Publication year - 2017
Publication title -
chemistryopen
Language(s) - English
Resource type - Journals
SCImago Journal Rank - 0.644
H-Index - 29
ISSN - 2191-1363
DOI - 10.1002/open.201700052
Subject(s) - chemical physics , chemistry , interaction energy , intermolecular force , alkyl , dispersion (optics) , hydrogen bond , alkane , dimer , london dispersion force , conformational isomerism , computational chemistry , molecule , amine gas treating , density functional theory , chemical stability , van der waals force , organic chemistry , hydrocarbon , physics , optics
Weak, intermolecular interactions in amine dimers were studied by using the combination of a dispersionless density functional and a function that describes the dispersion contribution to the interaction energy.
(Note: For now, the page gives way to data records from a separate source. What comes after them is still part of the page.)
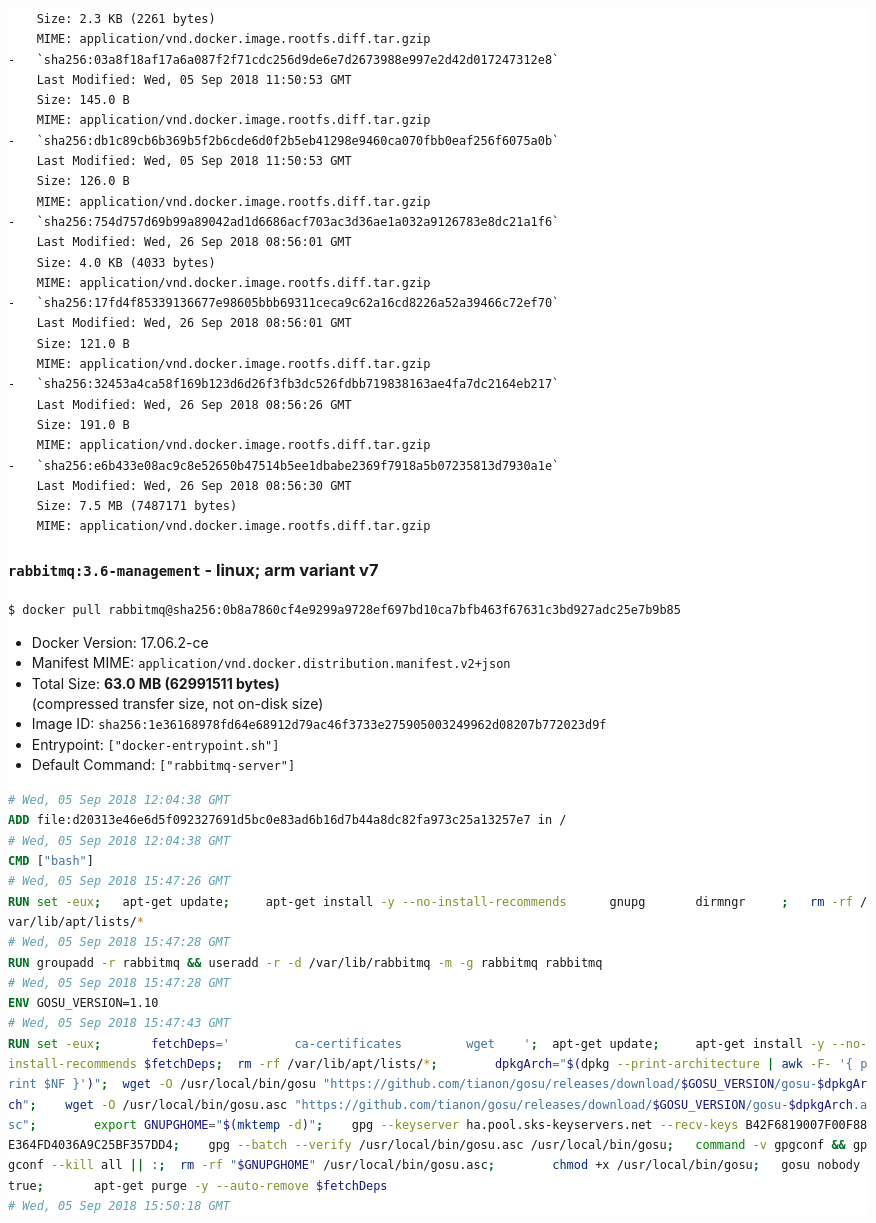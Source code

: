 		Size: 2.3 KB (2261 bytes)  
		MIME: application/vnd.docker.image.rootfs.diff.tar.gzip
	-	`sha256:03a8f18af17a6a087f2f71cdc256d9de6e7d2673988e997e2d42d017247312e8`  
		Last Modified: Wed, 05 Sep 2018 11:50:53 GMT  
		Size: 145.0 B  
		MIME: application/vnd.docker.image.rootfs.diff.tar.gzip
	-	`sha256:db1c89cb6b369b5f2b6cde6d0f2b5eb41298e9460ca070fbb0eaf256f6075a0b`  
		Last Modified: Wed, 05 Sep 2018 11:50:53 GMT  
		Size: 126.0 B  
		MIME: application/vnd.docker.image.rootfs.diff.tar.gzip
	-	`sha256:754d757d69b99a89042ad1d6686acf703ac3d36ae1a032a9126783e8dc21a1f6`  
		Last Modified: Wed, 26 Sep 2018 08:56:01 GMT  
		Size: 4.0 KB (4033 bytes)  
		MIME: application/vnd.docker.image.rootfs.diff.tar.gzip
	-	`sha256:17fd4f85339136677e98605bbb69311ceca9c62a16cd8226a52a39466c72ef70`  
		Last Modified: Wed, 26 Sep 2018 08:56:01 GMT  
		Size: 121.0 B  
		MIME: application/vnd.docker.image.rootfs.diff.tar.gzip
	-	`sha256:32453a4ca58f169b123d6d26f3fb3dc526fdbb719838163ae4fa7dc2164eb217`  
		Last Modified: Wed, 26 Sep 2018 08:56:26 GMT  
		Size: 191.0 B  
		MIME: application/vnd.docker.image.rootfs.diff.tar.gzip
	-	`sha256:e6b433e08ac9c8e52650b47514b5ee1dbabe2369f7918a5b07235813d7930a1e`  
		Last Modified: Wed, 26 Sep 2018 08:56:30 GMT  
		Size: 7.5 MB (7487171 bytes)  
		MIME: application/vnd.docker.image.rootfs.diff.tar.gzip

### `rabbitmq:3.6-management` - linux; arm variant v7

```console
$ docker pull rabbitmq@sha256:0b8a7860cf4e9299a9728ef697bd10ca7bfb463f67631c3bd927adc25e7b9b85
```

-	Docker Version: 17.06.2-ce
-	Manifest MIME: `application/vnd.docker.distribution.manifest.v2+json`
-	Total Size: **63.0 MB (62991511 bytes)**  
	(compressed transfer size, not on-disk size)
-	Image ID: `sha256:1e36168978fd64e68912d79ac46f3733e275905003249962d08207b772023d9f`
-	Entrypoint: `["docker-entrypoint.sh"]`
-	Default Command: `["rabbitmq-server"]`

```dockerfile
# Wed, 05 Sep 2018 12:04:38 GMT
ADD file:d20313e46e6d5f092327691d5bc0e83ad6b16d7b44a8dc82fa973c25a13257e7 in / 
# Wed, 05 Sep 2018 12:04:38 GMT
CMD ["bash"]
# Wed, 05 Sep 2018 15:47:26 GMT
RUN set -eux; 	apt-get update; 	apt-get install -y --no-install-recommends 		gnupg 		dirmngr 	; 	rm -rf /var/lib/apt/lists/*
# Wed, 05 Sep 2018 15:47:28 GMT
RUN groupadd -r rabbitmq && useradd -r -d /var/lib/rabbitmq -m -g rabbitmq rabbitmq
# Wed, 05 Sep 2018 15:47:28 GMT
ENV GOSU_VERSION=1.10
# Wed, 05 Sep 2018 15:47:43 GMT
RUN set -eux; 		fetchDeps=' 		ca-certificates 		wget 	'; 	apt-get update; 	apt-get install -y --no-install-recommends $fetchDeps; 	rm -rf /var/lib/apt/lists/*; 		dpkgArch="$(dpkg --print-architecture | awk -F- '{ print $NF }')"; 	wget -O /usr/local/bin/gosu "https://github.com/tianon/gosu/releases/download/$GOSU_VERSION/gosu-$dpkgArch"; 	wget -O /usr/local/bin/gosu.asc "https://github.com/tianon/gosu/releases/download/$GOSU_VERSION/gosu-$dpkgArch.asc"; 		export GNUPGHOME="$(mktemp -d)"; 	gpg --keyserver ha.pool.sks-keyservers.net --recv-keys B42F6819007F00F88E364FD4036A9C25BF357DD4; 	gpg --batch --verify /usr/local/bin/gosu.asc /usr/local/bin/gosu; 	command -v gpgconf && gpgconf --kill all || :; 	rm -rf "$GNUPGHOME" /usr/local/bin/gosu.asc; 		chmod +x /usr/local/bin/gosu; 	gosu nobody true; 		apt-get purge -y --auto-remove $fetchDeps
# Wed, 05 Sep 2018 15:50:18 GMT
```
The validity of this method was shown by comparison of structural and energetic properties with data obtained with a conventional density functional and the coupled cluster method. The stability of amine dimers was shown to depend on the size, the shape, and the relative orientation of the alkyl substituents, and it was shown that the stabilization energy for large substituents is dominated by dispersion interactions. In contrast to traditional chemical explanations that attribute stability and condensed matter properties solely to hydrogen bonding and, thus, to the properties of the atoms forming the hydrogen bridge, we show that without dispersion interactions not even the stability and structure of the ammonia dimer can be correctly described. The stability of amine dimers depends crucially on the interaction between the non‐polar alkyl groups, which is dominated by dispersion interactions. This interaction is also responsible for the energetic part of the free energy interaction used to describe hydrophobic interactions in liquid alkanes. The entropic part has its origin in the high degeneracy of the interaction energy for complexes of alkane molecules, which exist in a great variety of conformers, having their origin in internal rotations of the alkane chains.